I don't have the cold weather as an excuse, like some Americans on this forum (on the contrary, here in the Netherlands the hottest January 24nd since measurements started in 1901 has been recorded). But my EmDrive project almost got to a standstill because I had to empty my parents house after my mother went to a residential home. Quite a daunting task.
Nevertheless, I recently did some tests with the torsion balance, see the attached pictures. The initial tests I usually do with a paper chart recorder since you have better overview, especially when rotating the wire for zero output and to observe drift. When everything seems to work fine, I shift to using an ADC and LabView software.
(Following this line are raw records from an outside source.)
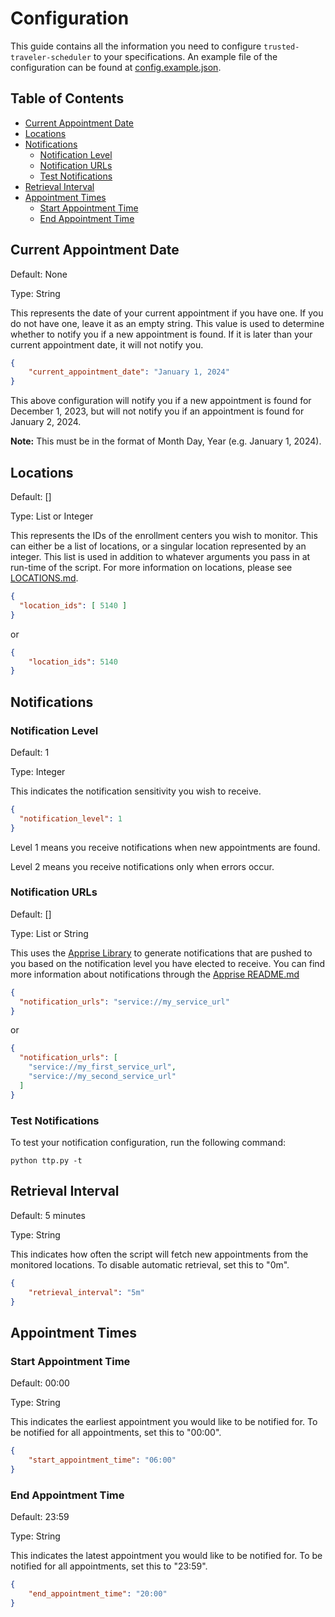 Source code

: # Configuration
This guide contains all the information you need to configure `trusted-traveler-scheduler` to your specifications. An example file of the configuration can be found at [config.example.json](config.example.json).

## Table of Contents

- [Current Appointment Date](#current-appointment-date)
- [Locations](#locations)
- [Notifications](#notifications)
  - [Notification Level](#notification-level)
  - [Notification URLs](#notification-urls)
  - [Test Notifications](#test-notifications)
- [Retrieval Interval](#retrieval-interval)
- [Appointment Times](#appointment-times)
  - [Start Appointment Time](#start-appointment-time)
  - [End Appointment Time](#end-appointment-time)

## Current Appointment Date

Default: None

Type: String

This represents the date of your current appointment if you have one. If you do not have one, leave it as an empty string. This value is used to determine whether to notify you if a new appointment is found. If it is later than your current appointment date, it will not notify you.

```json
{
	"current_appointment_date": "January 1, 2024"
}
```

This above configuration will notify you if a new appointment is found for December 1, 2023, but will not notify you if an appointment is found for January 2, 2024.

**Note:** This must be in the format of Month Day, Year (e.g. January 1, 2024).

## Locations

Default: []

Type: List or Integer

This represents the IDs of the enrollment centers you wish to monitor. This can either be a list of locations, or a singular location represented by an integer. This list is used in addition to whatever arguments you pass in at run-time of the script. For more information on locations, please see [LOCATIONS.md](LOCATIONS.md).

```json
{
  "location_ids": [ 5140 ]
}
```

or

```json
{
    "location_ids": 5140
}
```

## Notifications

### Notification Level
Default: 1

Type: Integer

This indicates the notification sensitivity you wish to receive. 
```json
{
  "notification_level": 1
}
```
Level 1 means you receive notifications when new appointments are found.

Level 2 means you receive notifications only when errors occur.

### Notification URLs

Default: []

Type: List or String

This uses the [Apprise Library][0] to generate notifications that are pushed to you based on the notification level you have elected to receive. You can find more information about notifications through the [Apprise README.md][1]

```json
{
  "notification_urls": "service://my_service_url"
}
```

or

```json
{
  "notification_urls": [
    "service://my_first_service_url",
    "service://my_second_service_url"
  ]
}
```

### Test Notifications
To test your notification configuration, run the following command:
```shell
python ttp.py -t
```

## Retrieval Interval
Default: 5 minutes

Type: String

This indicates how often the script will fetch new appointments from the monitored locations. To disable automatic retrieval, set this to "0m".

```json
{
    "retrieval_interval": "5m"
}
```

## Appointment Times

### Start Appointment Time
Default: 00:00

Type: String

This indicates the earliest appointment you would like to be notified for. To be notified for all appointments, set this to "00:00".

```json
{
    "start_appointment_time": "06:00"
}
```

### End Appointment Time
Default: 23:59

Type: String

This indicates the latest appointment you would like to be notified for. To be notified for all appointments, set this to "23:59".

```json
{
    "end_appointment_time": "20:00"
}
```



[0]: https://github.com/caronc/apprise
[1]: https://github.com/caronc/apprise#supported-notifications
The unrest is higher than I had in the past with these electronics and sensors. The frame and portal is a little different, more compact then before. It is placed on the floor for better stability (and also because of too small lab-space, I have to admit
), the cover is a temporary one but should be OK.
The portal should be covered, of course. And maybe the temperature difference between the floor and the top of the cover is too large (of the order of 1 degree Celsius) and I have to add some thermal insulation. The damping is about right, slightly overdamped I estimate from the measurement in the last picture (the step-function force is made with a small bar magnet/solenoid system, force = about 15-20 micronewton. It is not calibrated yet).
So far the torsion balance system, first I am going to do some microwave measurements on the frustum and coupling.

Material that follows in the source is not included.